Availability, accessibility, bedside manner, stylistic preferences, that engineers taste are all things that do not affect price. They will affect if the engineer is hired by YOU or not, but they will NOT affect what they are are able to earn pr song on the open market. It changes what you will pay them or IF you will pay them, but it won’t change what they’re worth, because you are not the only individual in their market.
Another important thing to understand is that their financial thresholds are NOT determined by their mix price per song. In the same way that an athletes financial threshold as an incorporated or privately owned artificial person is not determined by the salary he paid by the team owner who contracts him. At this level in the industry, some engineers are clearly wealthier than others but that is not a reflection of their market price, its more of a reflection of their long term career strategy and financial planning. Really, that’s a reflection of their entrepreneurial chops.
To your last question, how do they adjust their pricing structures. This was an area I studied pretty heavily when I was in law school, namely because of a lot of entertainment lawyers become management agents. The pricing structures for these guys work similar to the way it does for an entertainer, though their fundamental roll is closer to that of a technical lead on a movie set. Some of them use the same management firms as artists. Their pricing structures often come down to how they want to position themselves within a context of a particular market and their corporate growth strategies. They have some say in this and some choice, and its ultimately a choice of who they do or don’t want to work with.

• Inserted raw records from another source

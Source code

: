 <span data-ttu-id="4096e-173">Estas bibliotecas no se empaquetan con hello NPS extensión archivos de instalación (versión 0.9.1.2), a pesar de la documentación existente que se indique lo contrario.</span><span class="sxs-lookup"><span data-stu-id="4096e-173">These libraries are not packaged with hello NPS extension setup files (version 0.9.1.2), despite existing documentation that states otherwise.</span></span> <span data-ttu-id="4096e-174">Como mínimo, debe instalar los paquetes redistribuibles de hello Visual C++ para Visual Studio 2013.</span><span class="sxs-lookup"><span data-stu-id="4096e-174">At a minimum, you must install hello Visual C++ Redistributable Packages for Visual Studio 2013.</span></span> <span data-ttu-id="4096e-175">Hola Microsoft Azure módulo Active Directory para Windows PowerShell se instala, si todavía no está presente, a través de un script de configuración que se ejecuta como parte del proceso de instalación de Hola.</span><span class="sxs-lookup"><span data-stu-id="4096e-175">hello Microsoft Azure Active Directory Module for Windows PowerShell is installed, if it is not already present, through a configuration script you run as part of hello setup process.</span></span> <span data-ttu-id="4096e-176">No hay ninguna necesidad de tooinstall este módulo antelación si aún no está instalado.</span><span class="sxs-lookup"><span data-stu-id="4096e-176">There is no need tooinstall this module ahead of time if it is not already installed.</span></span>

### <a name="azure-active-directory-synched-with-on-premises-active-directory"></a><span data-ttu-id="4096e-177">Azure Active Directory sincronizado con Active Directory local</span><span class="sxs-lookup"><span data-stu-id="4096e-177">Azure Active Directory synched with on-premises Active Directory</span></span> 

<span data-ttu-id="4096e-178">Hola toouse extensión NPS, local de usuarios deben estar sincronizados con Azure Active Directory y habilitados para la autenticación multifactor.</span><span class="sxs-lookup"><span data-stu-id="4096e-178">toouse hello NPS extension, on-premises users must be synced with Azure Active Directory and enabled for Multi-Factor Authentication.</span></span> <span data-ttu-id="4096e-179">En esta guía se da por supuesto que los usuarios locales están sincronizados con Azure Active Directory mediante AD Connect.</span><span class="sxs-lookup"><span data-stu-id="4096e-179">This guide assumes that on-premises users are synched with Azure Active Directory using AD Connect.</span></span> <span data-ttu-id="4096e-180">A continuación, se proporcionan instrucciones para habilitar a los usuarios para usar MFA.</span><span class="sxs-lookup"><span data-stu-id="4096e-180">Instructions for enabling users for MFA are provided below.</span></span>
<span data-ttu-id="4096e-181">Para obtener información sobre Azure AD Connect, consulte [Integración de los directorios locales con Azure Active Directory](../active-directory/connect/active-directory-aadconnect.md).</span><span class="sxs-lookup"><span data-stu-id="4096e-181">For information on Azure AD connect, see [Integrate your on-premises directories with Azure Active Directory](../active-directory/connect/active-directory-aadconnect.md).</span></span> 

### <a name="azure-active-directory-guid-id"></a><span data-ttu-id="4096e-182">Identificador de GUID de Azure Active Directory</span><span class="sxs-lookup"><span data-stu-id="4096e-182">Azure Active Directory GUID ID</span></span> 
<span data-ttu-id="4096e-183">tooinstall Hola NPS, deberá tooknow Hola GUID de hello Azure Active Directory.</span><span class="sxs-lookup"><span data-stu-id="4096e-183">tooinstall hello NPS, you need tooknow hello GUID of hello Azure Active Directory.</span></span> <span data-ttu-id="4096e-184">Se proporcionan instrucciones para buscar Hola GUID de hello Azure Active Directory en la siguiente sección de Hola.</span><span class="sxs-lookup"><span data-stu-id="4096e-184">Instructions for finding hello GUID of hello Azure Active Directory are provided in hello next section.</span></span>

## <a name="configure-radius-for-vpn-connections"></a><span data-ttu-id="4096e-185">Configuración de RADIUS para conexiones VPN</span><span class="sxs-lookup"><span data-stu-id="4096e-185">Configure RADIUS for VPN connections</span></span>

Remember that the price per client is not the same. At this level. You will NEVER find a price list anywhere online and that’s because these prices fluctuate based on the client and the project. There isn’t any one thing that determines when an engineer can justify a price hike.
The genre basis seems logical… you’d think more money in the pop market, therefore pop mixers get paid more. However, I’m certain this is not true. Keep in mind those guys know how to mix ANYTHING. They’re not mixing pop and rap because ‘it pays better’. Its because there’s more of it on the open market. So its the sheer quantity of RnB tracks that need GET mixed which is the reason more of them find their way to Pensados desk than metal tracks. That’s confusing. Here… Lets say Andrew @ColdRoomStudio is the only mix engineer on this forum and everyone wants to have Andrew mix their track. Lets assume he will charge everyone the same price and will accept every song he’s sent. He’s gonna get more guitar centered rock/pop stuff here than he is string quartets because I think Boz is the only one here who even plays a stringed instrument. Its not because our IRD pop market is wealthier, its because the volume/capacity of the IRD pop market itself is larger than the classical market. In this analogy, Andrews price remains consistent either way.